• [Working data]
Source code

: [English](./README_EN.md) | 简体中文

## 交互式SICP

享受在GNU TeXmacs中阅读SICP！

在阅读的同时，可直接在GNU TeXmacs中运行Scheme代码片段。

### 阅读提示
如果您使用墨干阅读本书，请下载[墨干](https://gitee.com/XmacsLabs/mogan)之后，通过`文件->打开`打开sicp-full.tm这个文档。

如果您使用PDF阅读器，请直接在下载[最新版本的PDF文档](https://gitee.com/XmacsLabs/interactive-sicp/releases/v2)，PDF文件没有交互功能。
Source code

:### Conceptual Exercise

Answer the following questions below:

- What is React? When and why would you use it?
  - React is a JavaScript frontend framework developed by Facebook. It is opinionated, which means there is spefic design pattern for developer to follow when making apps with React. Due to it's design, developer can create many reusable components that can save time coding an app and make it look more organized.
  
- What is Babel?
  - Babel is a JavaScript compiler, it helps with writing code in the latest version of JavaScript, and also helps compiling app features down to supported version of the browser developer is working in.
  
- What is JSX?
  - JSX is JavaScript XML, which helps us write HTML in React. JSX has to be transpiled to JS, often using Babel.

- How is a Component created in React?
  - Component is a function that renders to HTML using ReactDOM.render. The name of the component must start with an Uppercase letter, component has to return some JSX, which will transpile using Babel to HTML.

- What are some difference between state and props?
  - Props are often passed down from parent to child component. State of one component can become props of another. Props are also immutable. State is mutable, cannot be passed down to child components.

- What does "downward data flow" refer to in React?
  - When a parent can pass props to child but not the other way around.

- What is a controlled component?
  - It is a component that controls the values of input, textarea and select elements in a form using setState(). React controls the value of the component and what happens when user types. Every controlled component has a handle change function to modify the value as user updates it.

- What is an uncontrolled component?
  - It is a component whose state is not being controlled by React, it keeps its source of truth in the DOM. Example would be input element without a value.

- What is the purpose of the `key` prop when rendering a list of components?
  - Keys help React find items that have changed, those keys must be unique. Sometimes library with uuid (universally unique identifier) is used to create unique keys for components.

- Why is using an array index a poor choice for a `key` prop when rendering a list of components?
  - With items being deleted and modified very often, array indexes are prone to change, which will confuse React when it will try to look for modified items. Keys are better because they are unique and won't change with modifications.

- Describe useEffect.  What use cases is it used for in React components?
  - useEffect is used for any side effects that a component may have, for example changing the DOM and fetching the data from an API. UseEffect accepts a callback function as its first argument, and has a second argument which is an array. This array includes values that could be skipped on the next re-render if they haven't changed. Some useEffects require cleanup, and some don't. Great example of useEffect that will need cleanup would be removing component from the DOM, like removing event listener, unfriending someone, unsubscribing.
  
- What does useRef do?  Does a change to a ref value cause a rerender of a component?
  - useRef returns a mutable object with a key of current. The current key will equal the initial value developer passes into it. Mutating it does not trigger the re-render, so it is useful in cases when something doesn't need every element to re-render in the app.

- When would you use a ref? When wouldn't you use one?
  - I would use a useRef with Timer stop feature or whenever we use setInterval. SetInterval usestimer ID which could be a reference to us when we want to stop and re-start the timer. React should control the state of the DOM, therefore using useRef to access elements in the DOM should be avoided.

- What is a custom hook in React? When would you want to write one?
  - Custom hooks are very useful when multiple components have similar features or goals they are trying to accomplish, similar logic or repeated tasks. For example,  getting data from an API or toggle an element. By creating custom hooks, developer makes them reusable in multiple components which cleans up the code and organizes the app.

• [Work request]
From the entries above, extract only the lines running from the one containing "- Keys help" through the one containing "- What does useRef", inclusive.

• [Response box]
  - Keys help React find items that have changed, those keys must be unique. Sometimes library with uuid (universally unique identifier) is used to create unique keys for components.

- Why is using an array index a poor choice for a `key` prop when rendering a list of components?
  - With items being deleted and modified very often, array indexes are prone to change, which will confuse React when it will try to look for modified items. Keys are better because they are unique and won't change with modifications.

- Describe useEffect.  What use cases is it used for in React components?
  - useEffect is used for any side effects that a component may have, for example changing the DOM and fetching the data from an API. UseEffect accepts a callback function as its first argument, and has a second argument which is an array. This array includes values that could be skipped on the next re-render if they haven't changed. Some useEffects require cleanup, and some don't. Great example of useEffect that will need cleanup would be removing component from the DOM, like removing event listener, unfriending someone, unsubscribing.
  
- What does useRef do?  Does a change to a ref value cause a rerender of a component?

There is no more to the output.